Textual-to-Visual Iterative Self-Verification for Slide Generation
Yunqing Xu, Xinbei Ma, Jiyang Qiu, Hai Zhao
TL;DR
This work tackles automating academic slide generation by decomposing the task into content and layout generation and introducing a textual-to-visual iterative self-verification loop. The method uses a three-part content pipeline (Text Retriever, Figure Extractor, Content Generator) followed by a two-stage layout process (Initial Layout Draft and Textual-to-Visual Refinement) powered by a Reviewer + Refiner cycle.

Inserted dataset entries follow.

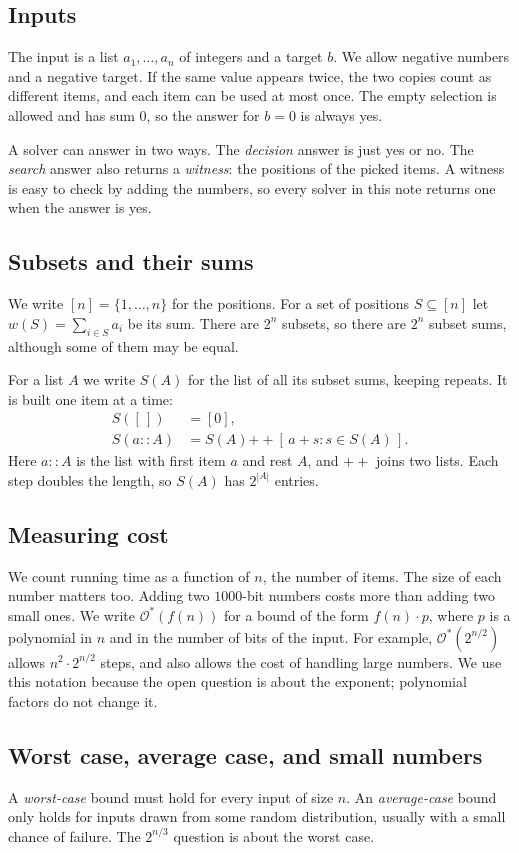 \documentclass[conference]{IEEEtran}
\newcommand{\Oh}{\mathcal{O}}
\begin{document}
\subsection{Inputs}
The input is a list $a_1,\dots,a_n$ of integers and a target $b$. We allow
negative numbers and a negative target. If the same value appears twice, the
two copies count as different items, and each item can be used at most once.
The empty selection is allowed and has sum $0$, so the answer for $b=0$ is
always yes.

A solver can answer in two ways. The \emph{decision} answer is just yes or no.
The \emph{search} answer also returns a \emph{witness}: the positions of the
picked items. A witness is easy to check by adding the numbers, so every solver
in this note returns one when the answer is yes.

\subsection{Subsets and their sums}
We write $[n]=\{1,\dots,n\}$ for the positions. For a set of positions
$S\subseteq[n]$ let $w(S)=\sum_{i\in S}a_i$ be its sum. There are $2^n$
subsets, so there are $2^n$ subset sums, although some of them may be equal.

For a list $A$ we write $S(A)$ for the list of all its subset sums, keeping
repeats. It is built one item at a time:
\begin{align}
S([\,])&=[0],\\
S(a::A)&=S(A)\mathbin{+\!+}[\,a+s : s\in S(A)\,].
\end{align}
Here $a::A$ is the list with first item $a$ and rest $A$, and $+\!+$ joins two
lists. Each step doubles the length, so $S(A)$ has $2^{|A|}$ entries.

\subsection{Measuring cost}
We count running time as a function of $n$, the number of items. The size of
each number matters too. Adding two $1000$-bit numbers costs more than adding
two small ones. We write $\Oh^*(f(n))$ for a bound of the form
$f(n)\cdot p$, where $p$ is a polynomial in $n$ and in the number of bits of
the input. For example, $\Oh^*(2^{n/2})$ allows $n^2\cdot2^{n/2}$ steps, and
also allows the cost of handling large numbers. We use this notation because
the open question is about the exponent; polynomial factors do not change it.

\subsection{Worst case, average case, and small numbers}
A \emph{worst-case} bound must hold for every input of size $n$. An
\emph{average-case} bound only holds for inputs drawn from some random
distribution, usually with a small chance of failure. The $2^{n/3}$ question is
about the worst case.
\end{document}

Empirical results show improvements in content alignment, logical flow, visual appeal, and readability over baselines, with GPT-4o delivering strong content performance and the modality-transformed refinement enhancing layout quality. The approach enables more efficient, high-quality slide generation and can be extended to complete multi-page presentations, offering practical value for researchers and educators.
Abstract
Generating presentation slides is a time-consuming task that urgently requires automation. Due to their limited flexibility and lack of automated refinement mechanisms, existing autonomous LLM-based agents face constraints in real-world applicability. We decompose the task of generating missing presentation slides into two key components: content generation and layout generation, aligning with the typical process of creating academic slides. First, we introduce a content generation approach that enhances coherence and relevance by incorporating context from surrounding slides and leveraging section retrieval strategies. For layout generation, we propose a textual-to-visual self-verification process using a LLM-based Reviewer + Refiner workflow, transforming complex textual layouts into intuitive visual formats. This modality transformation simplifies the task, enabling accurate and human-like review and refinement. Experiments show that our approach significantly outperforms baseline methods in terms of alignment, logical flow, visual appeal, and readability.